[TRY IT]: Leave the pictures out and print every record below exactly as it stands.

Dataset entries
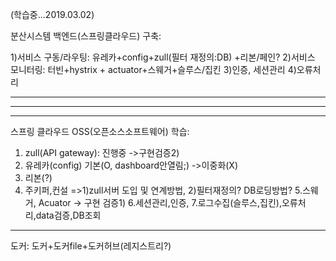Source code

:(학습중...2019.03.02)

분산시스템 백엔드(스프링클라우드) 구축: 

1)서비스 구동/라우팅: 유레카+config+zull(필터 재정의:DB) +리본/페인?
2)서비스 모니터링: 터빈+hystrix + actuator+스웨거+슬루스/집킨
3)인증, 세션관리
4)오류처리

---
***
___

스프링 클라우드 OSS(오픈소스소프트웨어) 학습:
1. zull(API gateway): 진행중 ->구현검증2)
2. 유레카(config) 기본(O, dashboard안열림;) ->이중화(X)
3. 리본(?)
4. 주키퍼,컨설
=>1)zull서버 도입 및 연계방법, 2)필터재정의? DB로딩방법?
5.스웨거, Acuator -> 구현 검증1)
6.세션관리,인증,
7.로그수집(슬루스,집킨),오류처리,data검증,DB조회

------------------------------------------
도커: 도커+도커file+도커허브(레지스트리?)
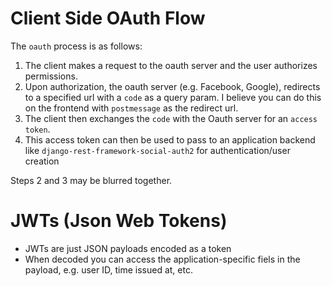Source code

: # Client Side OAuth Flow

The `oauth` process is as follows:

1. The client makes a request to the oauth server and the user authorizes permissions.
2. Upon authorization, the oauth server (e.g. Facebook, Google), redirects to a specified url with a `code` as a query param. I believe you can do this on the frontend with `postmessage` as the redirect url.
3. The client then exchanges the `code` with the Oauth server for an `access token`.
4. This access token can then be used to pass to an application backend like `django-rest-framework-social-auth2` for authentication/user creation

Steps 2 and 3 may be blurred together.

# JWTs (Json Web Tokens)

- JWTs are just JSON payloads encoded as a token
- When decoded you can access the application-specific fiels in the payload, e.g. user ID, time issued at, etc.
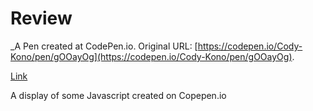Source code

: # Review
 _A Pen created at CodePen.io. Original URL: [https://codepen.io/Cody-Kono/pen/gOOayOg](https://codepen.io/Cody-Kono/pen/gOOayOg).

 [Link](https://ckono587.github.io/Review/)

A display of some Javascript created on Copepen.io 
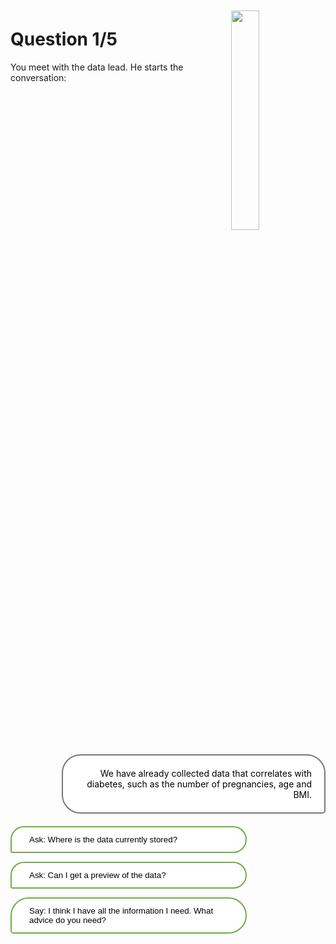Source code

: <style>
.button  {
  border: none;
  color: black;
  width: 75%;
  padding: 12px 28px;
  background-color: white;
  border: 2px solid #70AD47;
  border-radius:30px 30px 30px 5px;
  transition-duration: 0.4s;
  text-align: left;
}
.button:hover  {
  background-color: #70AD47;
  color: white; 
  border: 2px solid #70AD47;
}
.answers .button2  {
  border: 2px solid white;
  color: white;
  width: 25%;
  height: 50px;
  background-color: #008CBA;
  transition-duration: 0.4s;
  float: left;
  clear: right;
}
.answers .button2:hover  {
  background-color: white;
  color: black; 
  border: 2px solid #008CBA;
}
.panel {
  background-color: white;
  border: 2px solid #787878;
  color: black;
  border-radius:30px 30px 5px 30px;
  padding: 20px 20px;
  width: 75%;
  float: right;
  margin-top: 20px;
  margin-bottom: 20px;
  text-align: right;
}
.header {
  background-color: white;
  border: 2px solid #008CBA;
  color: black;
  padding: 12px 28px;
  width: 75%;
  margin-top: 20px;
  text-align: left;
  clear: right;
}
</style>

<img style="float: right; width:30%; display:box; clear: right; margin-top: 10px;" src="./media/0-points.png">

# Question 1/5

You meet with the data lead. He starts the conversation:

<div class= "panel">We have already collected data that correlates with diabetes, such as the number of pregnancies, age and BMI.
</div>

<button class="button" onclick="document.getElementById('id01').style.display='block'">Ask: Where is the data currently stored?</button>

<div id="id01" class="panel" style="display:none;">
  <p>The data is stored in a patient database.</p>
</div>

<button class="button" onclick="document.getElementById('id02').style.display='block'">Ask: Can I get a preview of the data?</button>

<div id="id02" class="panel" style="display:none;">
  <p>If we open the file, the first few rows of data like this:
<code>
PatientID,Pregnancies,PlasmaGlucose,DiastolicBloodPressure,TricepsThickness,SerumInsulin,BMI,DiabetesPedigree,Age,Diabetic
1354778,0,171,80,34,23,43.50972593,1.213191354,21,0
1147438,8,92,93,47,36,21.24057571,0.158364981,23,0
1640031,7,115,47,52,35,41.51152348,0.079018568,23,0
1883350,9,103,78,25,304,29.58219193,1.282869847,43,1
</code></p>
</div>

<button class="button" onclick="document.getElementById('id03').style.display='block'">Say: I think I have all the information I need. What advice do you need?</button>

<div id="id03" style="display:none;">
<div class= "panel">What kind of data do we have?
</div>

<div class="header">Answer by selecting one of the following options:</div>
<div class = "answers">
  <button class="button2" onclick="window.location.href='02A';">Structured</button>
  <button class="button2" onclick="window.location.href='02B';">Semi-structured</button>
  <button class="button2" onclick="window.location.href='02B';">Unstructured</button>
</div>
</div>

[RESULT OF THE TASK]:
Source code

:(학습중...2019.03.02)

분산시스템 백엔드(스프링클라우드) 구축: 

1)서비스 구동/라우팅: 유레카+config+zull(필터 재정의:DB) +리본/페인?
2)서비스 모니터링: 터빈+hystrix + actuator+스웨거+슬루스/집킨
3)인증, 세션관리
4)오류처리

---
***
___

스프링 클라우드 OSS(오픈소스소프트웨어) 학습:
1. zull(API gateway): 진행중 ->구현검증2)
2. 유레카(config) 기본(O, dashboard안열림;) ->이중화(X)
3. 리본(?)
4. 주키퍼,컨설
=>1)zull서버 도입 및 연계방법, 2)필터재정의? DB로딩방법?
5.스웨거, Acuator -> 구현 검증1)
6.세션관리,인증,
7.로그수집(슬루스,집킨),오류처리,data검증,DB조회

------------------------------------------
도커: 도커+도커file+도커허브(레지스트리?)
Source code

: # Client Side OAuth Flow

The `oauth` process is as follows:

1. The client makes a request to the oauth server and the user authorizes permissions.
2. Upon authorization, the oauth server (e.g. Facebook, Google), redirects to a specified url with a `code` as a query param. I believe you can do this on the frontend with `postmessage` as the redirect url.
3. The client then exchanges the `code` with the Oauth server for an `access token`.
4. This access token can then be used to pass to an application backend like `django-rest-framework-social-auth2` for authentication/user creation

Steps 2 and 3 may be blurred together.

# JWTs (Json Web Tokens)

- JWTs are just JSON payloads encoded as a token
- When decoded you can access the application-specific fiels in the payload, e.g. user ID, time issued at, etc.
Source code

: # Review
 _A Pen created at CodePen.io. Original URL: [https://codepen.io/Cody-Kono/pen/gOOayOg](https://codepen.io/Cody-Kono/pen/gOOayOg).

 [Link](https://ckono587.github.io/Review/)

A display of some Javascript created on Copepen.io 
Source code

: <style>
.button  {
  border: none;
  color: black;
  width: 75%;
  padding: 12px 28px;
  background-color: white;
  border: 2px solid #70AD47;
  border-radius:30px 30px 30px 5px;
  transition-duration: 0.4s;
  text-align: left;
}
.button:hover  {
  background-color: #70AD47;
  color: white; 
  border: 2px solid #70AD47;
}
.answers .button2  {
  border: 2px solid white;
  color: white;
  width: 25%;
  height: 50px;
  background-color: #008CBA;
  transition-duration: 0.4s;
  float: left;
  clear: right;
}
.answers .button2:hover  {
  background-color: white;
  color: black; 
  border: 2px solid #008CBA;
}
.panel {
  background-color: white;
  border: 2px solid #787878;
  color: black;
  border-radius:30px 30px 5px 30px;
  padding: 20px 20px;
  width: 75%;
  float: right;
  margin-top: 20px;
  margin-bottom: 20px;
  text-align: right;
}
.header {
  background-color: white;
  border: 2px solid #008CBA;
  color: black;
  padding: 12px 28px;
  width: 75%;
  margin-top: 20px;
  text-align: left;
  clear: right;
}
</style>

<img style="float: right; width:30%; display:box; clear: right; margin-top: 10px;" src="./media/0-points.png">

# Question 1/5

You meet with the data lead. He starts the conversation:

<div class= "panel">We have already collected data that correlates with diabetes, such as the number of pregnancies, age and BMI.
</div>

<button class="button" onclick="document.getElementById('id01').style.display='block'">Ask: Where is the data currently stored?</button>

<div id="id01" class="panel" style="display:none;">
  <p>The data is stored in a patient database.</p>
</div>

<button class="button" onclick="document.getElementById('id02').style.display='block'">Ask: Can I get a preview of the data?</button>

<div id="id02" class="panel" style="display:none;">
  <p>If we open the file, the first few rows of data like this:
<code>
PatientID,Pregnancies,PlasmaGlucose,DiastolicBloodPressure,TricepsThickness,SerumInsulin,BMI,DiabetesPedigree,Age,Diabetic
1354778,0,171,80,34,23,43.50972593,1.213191354,21,0
1147438,8,92,93,47,36,21.24057571,0.158364981,23,0
1640031,7,115,47,52,35,41.51152348,0.079018568,23,0
1883350,9,103,78,25,304,29.58219193,1.282869847,43,1
</code></p>
</div>

<button class="button" onclick="document.getElementById('id03').style.display='block'">Say: I think I have all the information I need. What advice do you need?</button>

<div id="id03" style="display:none;">
<div class= "panel">What kind of data do we have?
</div>

<div class="header">Answer by selecting one of the following options:</div>
<div class = "answers">
  <button class="button2" onclick="window.location.href='02A';">Structured</button>
  <button class="button2" onclick="window.location.href='02B';">Semi-structured</button>
  <button class="button2" onclick="window.location.href='02B';">Unstructured</button>
</div>
</div>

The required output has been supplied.